What the task requires
What follows is a set of entries. Give them again exactly, without the pictures.

Entries shown
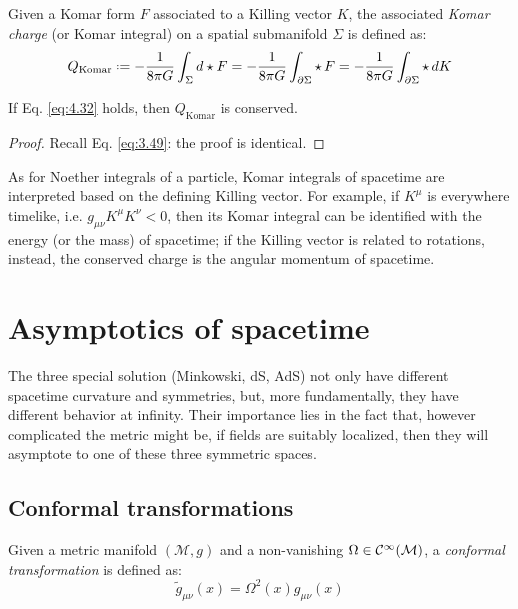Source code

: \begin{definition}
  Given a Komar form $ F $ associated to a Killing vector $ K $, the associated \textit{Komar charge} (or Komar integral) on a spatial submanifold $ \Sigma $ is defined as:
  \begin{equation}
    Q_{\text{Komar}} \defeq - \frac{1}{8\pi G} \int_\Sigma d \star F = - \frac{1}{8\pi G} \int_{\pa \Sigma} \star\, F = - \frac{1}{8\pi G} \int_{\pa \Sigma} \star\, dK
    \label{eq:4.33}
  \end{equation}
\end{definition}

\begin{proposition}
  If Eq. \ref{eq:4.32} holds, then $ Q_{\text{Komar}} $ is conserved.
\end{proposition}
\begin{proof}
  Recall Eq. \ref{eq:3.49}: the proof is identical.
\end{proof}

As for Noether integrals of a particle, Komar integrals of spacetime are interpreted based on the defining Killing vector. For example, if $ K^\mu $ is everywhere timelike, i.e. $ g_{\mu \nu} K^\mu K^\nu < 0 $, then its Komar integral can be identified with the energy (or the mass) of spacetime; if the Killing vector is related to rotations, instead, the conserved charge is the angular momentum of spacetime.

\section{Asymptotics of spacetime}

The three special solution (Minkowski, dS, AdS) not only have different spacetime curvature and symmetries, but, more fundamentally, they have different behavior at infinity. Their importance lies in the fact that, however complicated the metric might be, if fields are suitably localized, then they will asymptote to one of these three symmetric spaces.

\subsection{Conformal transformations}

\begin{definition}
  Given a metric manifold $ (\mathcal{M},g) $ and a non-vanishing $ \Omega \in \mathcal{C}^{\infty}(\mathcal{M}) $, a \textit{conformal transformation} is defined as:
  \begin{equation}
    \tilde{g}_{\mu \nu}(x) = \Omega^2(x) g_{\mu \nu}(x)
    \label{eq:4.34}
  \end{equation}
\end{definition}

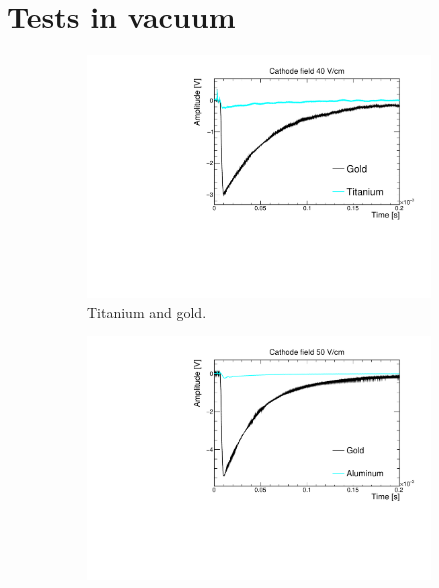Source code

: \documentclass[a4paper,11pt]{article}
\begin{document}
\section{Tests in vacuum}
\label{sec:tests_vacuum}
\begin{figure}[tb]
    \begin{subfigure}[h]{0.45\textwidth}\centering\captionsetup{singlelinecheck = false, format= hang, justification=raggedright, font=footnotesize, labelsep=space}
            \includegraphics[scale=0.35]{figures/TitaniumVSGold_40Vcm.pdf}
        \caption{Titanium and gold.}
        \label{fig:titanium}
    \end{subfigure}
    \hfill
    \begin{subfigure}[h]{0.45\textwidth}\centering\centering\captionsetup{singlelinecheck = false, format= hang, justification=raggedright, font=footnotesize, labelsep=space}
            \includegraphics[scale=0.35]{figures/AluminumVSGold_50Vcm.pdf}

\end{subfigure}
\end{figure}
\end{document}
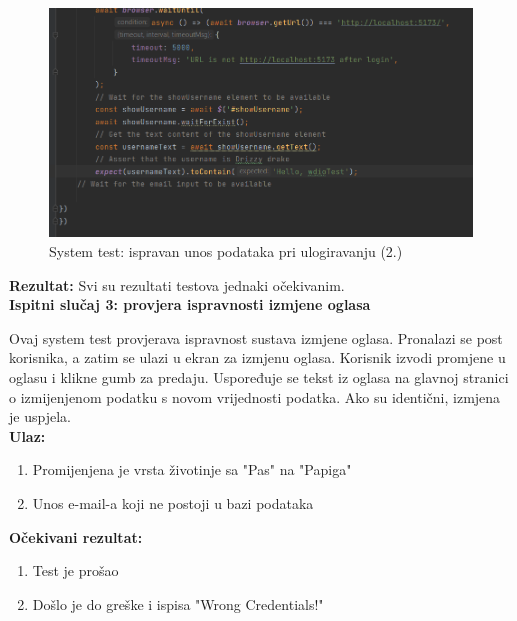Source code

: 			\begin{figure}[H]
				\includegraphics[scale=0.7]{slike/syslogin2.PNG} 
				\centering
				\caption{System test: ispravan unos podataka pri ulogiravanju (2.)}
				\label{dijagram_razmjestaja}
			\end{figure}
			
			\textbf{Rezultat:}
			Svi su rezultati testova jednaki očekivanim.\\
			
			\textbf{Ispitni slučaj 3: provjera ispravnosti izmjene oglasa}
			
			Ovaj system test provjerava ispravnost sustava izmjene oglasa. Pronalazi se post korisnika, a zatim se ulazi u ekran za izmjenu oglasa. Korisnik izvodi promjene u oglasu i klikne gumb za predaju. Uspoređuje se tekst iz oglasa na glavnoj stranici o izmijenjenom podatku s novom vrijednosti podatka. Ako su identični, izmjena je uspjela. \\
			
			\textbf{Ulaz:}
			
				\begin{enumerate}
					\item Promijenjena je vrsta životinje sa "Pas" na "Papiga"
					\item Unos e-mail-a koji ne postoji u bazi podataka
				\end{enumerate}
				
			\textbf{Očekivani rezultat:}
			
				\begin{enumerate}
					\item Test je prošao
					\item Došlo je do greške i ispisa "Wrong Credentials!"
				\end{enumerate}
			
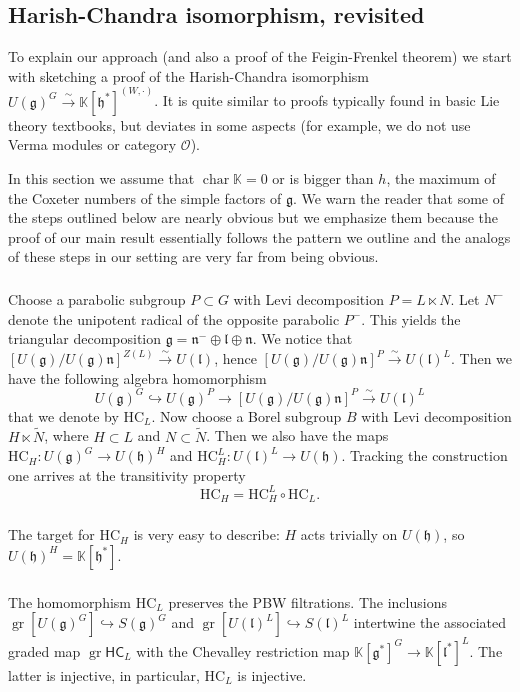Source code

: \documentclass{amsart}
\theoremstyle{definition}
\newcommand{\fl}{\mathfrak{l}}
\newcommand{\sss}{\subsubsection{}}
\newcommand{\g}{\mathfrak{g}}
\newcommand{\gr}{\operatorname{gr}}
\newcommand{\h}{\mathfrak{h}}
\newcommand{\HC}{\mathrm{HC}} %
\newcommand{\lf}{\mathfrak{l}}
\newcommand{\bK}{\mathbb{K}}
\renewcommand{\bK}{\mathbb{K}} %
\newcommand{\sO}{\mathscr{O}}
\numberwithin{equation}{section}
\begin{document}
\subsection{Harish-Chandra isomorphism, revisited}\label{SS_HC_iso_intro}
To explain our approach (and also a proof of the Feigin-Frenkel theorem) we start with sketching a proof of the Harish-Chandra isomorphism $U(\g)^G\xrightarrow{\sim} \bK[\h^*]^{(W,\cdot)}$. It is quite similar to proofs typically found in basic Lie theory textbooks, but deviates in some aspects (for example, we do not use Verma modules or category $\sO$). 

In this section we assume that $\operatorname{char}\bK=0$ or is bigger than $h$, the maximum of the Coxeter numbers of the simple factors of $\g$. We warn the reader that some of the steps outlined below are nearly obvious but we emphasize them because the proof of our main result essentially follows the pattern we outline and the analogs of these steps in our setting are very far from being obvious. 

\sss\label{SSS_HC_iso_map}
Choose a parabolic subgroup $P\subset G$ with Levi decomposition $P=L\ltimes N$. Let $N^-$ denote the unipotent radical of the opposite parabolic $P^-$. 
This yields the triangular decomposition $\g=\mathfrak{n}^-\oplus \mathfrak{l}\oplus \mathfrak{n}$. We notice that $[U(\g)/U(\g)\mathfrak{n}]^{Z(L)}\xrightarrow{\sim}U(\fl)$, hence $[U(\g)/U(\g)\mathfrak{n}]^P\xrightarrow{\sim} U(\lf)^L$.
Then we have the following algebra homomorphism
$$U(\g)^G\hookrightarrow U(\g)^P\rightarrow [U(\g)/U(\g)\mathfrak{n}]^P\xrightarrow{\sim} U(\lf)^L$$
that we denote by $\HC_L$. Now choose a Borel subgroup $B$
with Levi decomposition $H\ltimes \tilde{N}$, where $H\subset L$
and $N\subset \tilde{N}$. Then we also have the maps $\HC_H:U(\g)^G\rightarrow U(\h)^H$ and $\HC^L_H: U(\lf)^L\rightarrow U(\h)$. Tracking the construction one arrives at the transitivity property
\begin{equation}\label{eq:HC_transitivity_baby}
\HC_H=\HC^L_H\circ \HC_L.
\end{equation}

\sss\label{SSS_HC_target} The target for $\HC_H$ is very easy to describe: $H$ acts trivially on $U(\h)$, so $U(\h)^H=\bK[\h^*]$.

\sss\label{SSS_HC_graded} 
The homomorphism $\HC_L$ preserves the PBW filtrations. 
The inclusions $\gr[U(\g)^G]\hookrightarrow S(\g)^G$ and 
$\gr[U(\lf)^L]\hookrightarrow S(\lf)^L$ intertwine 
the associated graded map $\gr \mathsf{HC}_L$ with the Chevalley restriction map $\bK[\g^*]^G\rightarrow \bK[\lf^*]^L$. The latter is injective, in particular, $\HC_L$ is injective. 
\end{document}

Answer to this exercise
Source code

: \begin{definition}
  Given a Komar form $ F $ associated to a Killing vector $ K $, the associated \textit{Komar charge} (or Komar integral) on a spatial submanifold $ \Sigma $ is defined as:
  \begin{equation}
    Q_{\text{Komar}} \defeq - \frac{1}{8\pi G} \int_\Sigma d \star F = - \frac{1}{8\pi G} \int_{\pa \Sigma} \star\, F = - \frac{1}{8\pi G} \int_{\pa \Sigma} \star\, dK
    \label{eq:4.33}
  \end{equation}
\end{definition}

\begin{proposition}
  If Eq. \ref{eq:4.32} holds, then $ Q_{\text{Komar}} $ is conserved.
\end{proposition}
\begin{proof}
  Recall Eq. \ref{eq:3.49}: the proof is identical.
\end{proof}

As for Noether integrals of a particle, Komar integrals of spacetime are interpreted based on the defining Killing vector. For example, if $ K^\mu $ is everywhere timelike, i.e. $ g_{\mu \nu} K^\mu K^\nu < 0 $, then its Komar integral can be identified with the energy (or the mass) of spacetime; if the Killing vector is related to rotations, instead, the conserved charge is the angular momentum of spacetime.

\section{Asymptotics of spacetime}

The three special solution (Minkowski, dS, AdS) not only have different spacetime curvature and symmetries, but, more fundamentally, they have different behavior at infinity. Their importance lies in the fact that, however complicated the metric might be, if fields are suitably localized, then they will asymptote to one of these three symmetric spaces.

\subsection{Conformal transformations}

\begin{definition}
  Given a metric manifold $ (\mathcal{M},g) $ and a non-vanishing $ \Omega \in \mathcal{C}^{\infty}(\mathcal{M}) $, a \textit{conformal transformation} is defined as:
  \begin{equation}
    \tilde{g}_{\mu \nu}(x) = \Omega^2(x) g_{\mu \nu}(x)
    \label{eq:4.34}
  \end{equation}
\end{definition}

Source code

: \documentclass[a4paper,11pt]{article}
\begin{document}
\section{Tests in vacuum}
\label{sec:tests_vacuum}
\begin{figure}[tb]
    \begin{subfigure}[h]{0.45\textwidth}\centering\captionsetup{singlelinecheck = false, format= hang, justification=raggedright, font=footnotesize, labelsep=space}
            \includegraphics[scale=0.35]{figures/TitaniumVSGold_40Vcm.pdf}
        \caption{Titanium and gold.}
        \label{fig:titanium}
    \end{subfigure}
    \hfill
    \begin{subfigure}[h]{0.45\textwidth}\centering\centering\captionsetup{singlelinecheck = false, format= hang, justification=raggedright, font=footnotesize, labelsep=space}
            \includegraphics[scale=0.35]{figures/AluminumVSGold_50Vcm.pdf}

\end{subfigure}
\end{figure}
\end{document}
Source code

: 			\begin{figure}[H]
				\includegraphics[scale=0.7]{slike/syslogin2.PNG} 
				\centering
				\caption{System test: ispravan unos podataka pri ulogiravanju (2.)}
				\label{dijagram_razmjestaja}
			\end{figure}
			
			\textbf{Rezultat:}
			Svi su rezultati testova jednaki očekivanim.\\
			
			\textbf{Ispitni slučaj 3: provjera ispravnosti izmjene oglasa}
			
			Ovaj system test provjerava ispravnost sustava izmjene oglasa. Pronalazi se post korisnika, a zatim se ulazi u ekran za izmjenu oglasa. Korisnik izvodi promjene u oglasu i klikne gumb za predaju. Uspoređuje se tekst iz oglasa na glavnoj stranici o izmijenjenom podatku s novom vrijednosti podatka. Ako su identični, izmjena je uspjela. \\
			
			\textbf{Ulaz:}
			
				\begin{enumerate}
					\item Promijenjena je vrsta životinje sa "Pas" na "Papiga"
					\item Unos e-mail-a koji ne postoji u bazi podataka
				\end{enumerate}
				
			\textbf{Očekivani rezultat:}
			
				\begin{enumerate}
					\item Test je prošao
					\item Došlo je do greške i ispisa "Wrong Credentials!"
				\end{enumerate}
			
Source code

: \documentclass{amsart}
\theoremstyle{definition}
\newcommand{\fl}{\mathfrak{l}}
\newcommand{\sss}{\subsubsection{}}
\newcommand{\g}{\mathfrak{g}}
\newcommand{\gr}{\operatorname{gr}}
\newcommand{\h}{\mathfrak{h}}
\newcommand{\HC}{\mathrm{HC}} %
\newcommand{\lf}{\mathfrak{l}}
\newcommand{\bK}{\mathbb{K}}
\renewcommand{\bK}{\mathbb{K}} %
\newcommand{\sO}{\mathscr{O}}
\numberwithin{equation}{section}
\begin{document}
\subsection{Harish-Chandra isomorphism, revisited}\label{SS_HC_iso_intro}
To explain our approach (and also a proof of the Feigin-Frenkel theorem) we start with sketching a proof of the Harish-Chandra isomorphism $U(\g)^G\xrightarrow{\sim} \bK[\h^*]^{(W,\cdot)}$. It is quite similar to proofs typically found in basic Lie theory textbooks, but deviates in some aspects (for example, we do not use Verma modules or category $\sO$). 

In this section we assume that $\operatorname{char}\bK=0$ or is bigger than $h$, the maximum of the Coxeter numbers of the simple factors of $\g$. We warn the reader that some of the steps outlined below are nearly obvious but we emphasize them because the proof of our main result essentially follows the pattern we outline and the analogs of these steps in our setting are very far from being obvious. 

\sss\label{SSS_HC_iso_map}
Choose a parabolic subgroup $P\subset G$ with Levi decomposition $P=L\ltimes N$. Let $N^-$ denote the unipotent radical of the opposite parabolic $P^-$. 
This yields the triangular decomposition $\g=\mathfrak{n}^-\oplus \mathfrak{l}\oplus \mathfrak{n}$. We notice that $[U(\g)/U(\g)\mathfrak{n}]^{Z(L)}\xrightarrow{\sim}U(\fl)$, hence $[U(\g)/U(\g)\mathfrak{n}]^P\xrightarrow{\sim} U(\lf)^L$.
Then we have the following algebra homomorphism
$$U(\g)^G\hookrightarrow U(\g)^P\rightarrow [U(\g)/U(\g)\mathfrak{n}]^P\xrightarrow{\sim} U(\lf)^L$$
that we denote by $\HC_L$. Now choose a Borel subgroup $B$
with Levi decomposition $H\ltimes \tilde{N}$, where $H\subset L$
and $N\subset \tilde{N}$. Then we also have the maps $\HC_H:U(\g)^G\rightarrow U(\h)^H$ and $\HC^L_H: U(\lf)^L\rightarrow U(\h)$. Tracking the construction one arrives at the transitivity property
\begin{equation}\label{eq:HC_transitivity_baby}
\HC_H=\HC^L_H\circ \HC_L.
\end{equation}

\sss\label{SSS_HC_target} The target for $\HC_H$ is very easy to describe: $H$ acts trivially on $U(\h)$, so $U(\h)^H=\bK[\h^*]$.

\sss\label{SSS_HC_graded} 
The homomorphism $\HC_L$ preserves the PBW filtrations. 
The inclusions $\gr[U(\g)^G]\hookrightarrow S(\g)^G$ and 
$\gr[U(\lf)^L]\hookrightarrow S(\lf)^L$ intertwine 
the associated graded map $\gr \mathsf{HC}_L$ with the Chevalley restriction map $\bK[\g^*]^G\rightarrow \bK[\lf^*]^L$. The latter is injective, in particular, $\HC_L$ is injective. 
\end{document}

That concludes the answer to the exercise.